Records supplied:
::::::
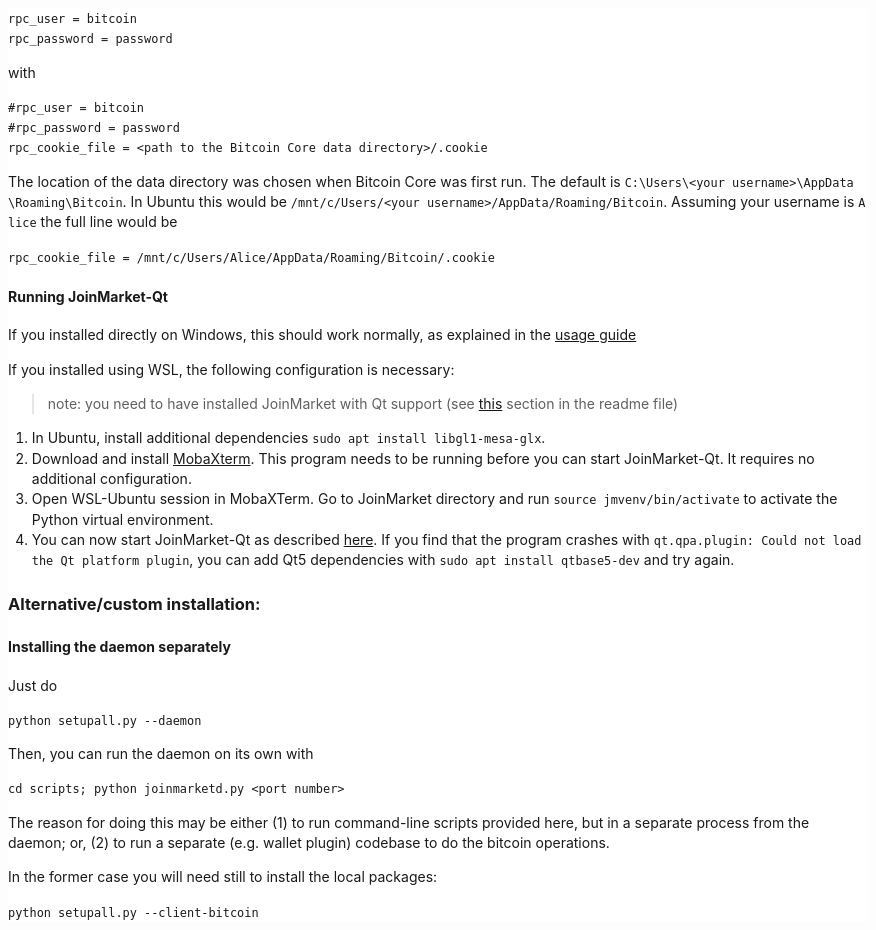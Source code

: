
 ```
rpc_user = bitcoin
rpc_password = password
```

with

```
#rpc_user = bitcoin
#rpc_password = password
rpc_cookie_file = <path to the Bitcoin Core data directory>/.cookie
```

The location of the data directory was chosen when Bitcoin Core was first run. The default is `C:\Users\<your username>\AppData\Roaming\Bitcoin`. In Ubuntu this would be `/mnt/c/Users/<your username>/AppData/Roaming/Bitcoin`. Assuming your username is `Alice` the full line would be

```
rpc_cookie_file = /mnt/c/Users/Alice/AppData/Roaming/Bitcoin/.cookie
```

#### Running JoinMarket-Qt

If you installed directly on Windows, this should work normally, as explained in the [usage guide](USAGE.md)

If you installed using WSL, the following configuration is necessary:

> note: you need to have installed JoinMarket with Qt support (see [this](../README.md#joinmarket-qt) section in the readme file)
1. In Ubuntu, install additional dependencies `sudo apt install libgl1-mesa-glx`.
2. Download and install [MobaXterm](https://mobaxterm.mobatek.net). This program needs to be running before you can start JoinMarket-Qt. It requires no additional configuration.
3. Open WSL-Ubuntu session in MobaXTerm. Go to JoinMarket directory and run `source jmvenv/bin/activate` to activate the Python virtual environment.
4. You can now start JoinMarket-Qt as described [here](JOINMARKET-QT-GUIDE.md).
If you find that the program crashes with `qt.qpa.plugin: Could not load the Qt platform plugin`, you can add Qt5 dependencies with `sudo apt install qtbase5-dev` and try again.

### Alternative/custom installation:

#### Installing the daemon separately

Just do

    python setupall.py --daemon

Then, you can run the daemon on its own with

    cd scripts; python joinmarketd.py <port number>

The reason for doing this may be either (1) to run command-line scripts provided here, but
in a separate process from the daemon; or, (2) to run a separate (e.g. wallet plugin) codebase
to do the bitcoin operations.

In the former case you will need still to install the local packages:
 
    python setupall.py --client-bitcoin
::::::
Reproduce each line in the listing above that mentions the string "with".

with
> note: you need to have installed JoinMarket with Qt support (see [this](../README.md#joinmarket-qt) section in the readme file)
If you find that the program crashes with `qt.qpa.plugin: Could not load the Qt platform plugin`, you can add Qt5 dependencies with `sudo apt install qtbase5-dev` and try again.
Then, you can run the daemon on its own with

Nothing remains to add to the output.